La multiplicación de tareas abordadas nos llevaban de Erich Fromm. y “El Miedo a la Libertad” al pitecantropus erectus, de la prevención de diarreas infantiles a las ayudas audiovisuales, a la alimentación racional o a la canción o la danza.
Rápidamente aquello se fue transformando en un colmenar y del yo individual y difuso fuimos pasando al nosotros definido y conciso. Todo era experiencia, práctica con un sustento teórico. Y así se efectuaban las evaluaciones, cada vez más críticas y objetivas. Se integraban los equipos, se salía a las escuelas de la zona a vivir la real situación del maestro, fieles a los enunciados del programa rural vigente en aquel entonces (el del Congreso de Piriápolis de 1949) en lo que hace referencia a que el aula es hasta el último centímetro de la Escuela y su zona y que “la Escuela es la casa de los hijos del pueblo”.
Al igual que en la verdadera familia, se participaba de todo, se compartían las vicisitudes económicas cuando las partidas no llegaban y se hacía difícil enfrentar la alimentación de tan numerosa prole, o las disposiciones vigentes frenaban o impedían la expansión de la “luz del instituto Normal Rural” o ya se avizoraba el accionar del Inspector Adjunto a la Dirección General que, con su nuevo organigrama, daría por tierra con ésta y otras experiencias de Educación Rural, a lo que tan claramente se referiría nuestro inolvidable Julio Castro en aquel artículo titulado “Los caballos en la huerta”.
Del Instituto Normal Rural no se sacaban recetas a seguir al pie de la letra, se obtenían caminos viables, posibilidades, sabiendo que cada circunstancia determina los medios para llegar al mismo fin.
Llegaba el fin de año, venía la elaboración de tesis y su sustentación.

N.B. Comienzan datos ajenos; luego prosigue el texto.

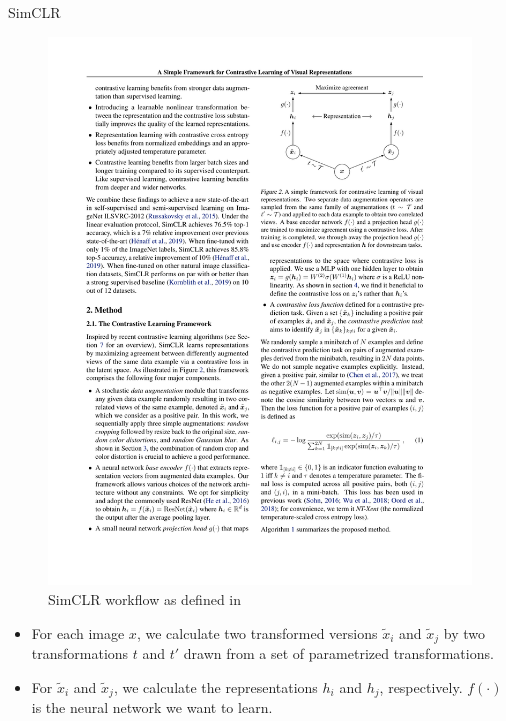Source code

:\documentclass[xcolor=pdftex,dvipsnames,table]{beamer}
\begin{document}
\begin{frame}{SimCLR \cite{Chen2020}}
\begin{figure}[htb]
   \centering
   \includegraphics[height=0.4\textheight]{../graphics/sim_clr.pdf}
   \caption{SimCLR workflow as defined in \cite{Chen2020}}
\end{figure}
\begin{itemize}
\item For each image $x$, we calculate two transformed versions $\tilde{x}_i$ and $\tilde{x}_j$ by two transformations $t$ and $t'$ drawn from a set of parametrized transformations. 
\item For $\tilde{x}_i$ and $\tilde{x}_j$, we calculate the representations $h_i$ and $h_j$, respectively. $f(\cdot)$ is the neural network we want to learn. 
\end{itemize}
\end{frame}
\end{document}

Al próximo año reiniciaríamos nuestra labor docente en el departamento del cual proveníamos, obligatoriamente por dos años (la beca lo determinaba) como mínimo en una Escuela Rural. Allí estábamos de regreso, con una nueva postura, rehechos, sacando fuerzas de flaqueza, intentando darle a la Escuela Rural nuevo impulso, revitalizándola, mirando con optimismo nuestro hacer, haciendo caso omiso de las dificultades, volcándonos al trabajo con fervor, con fe y entusiasmo.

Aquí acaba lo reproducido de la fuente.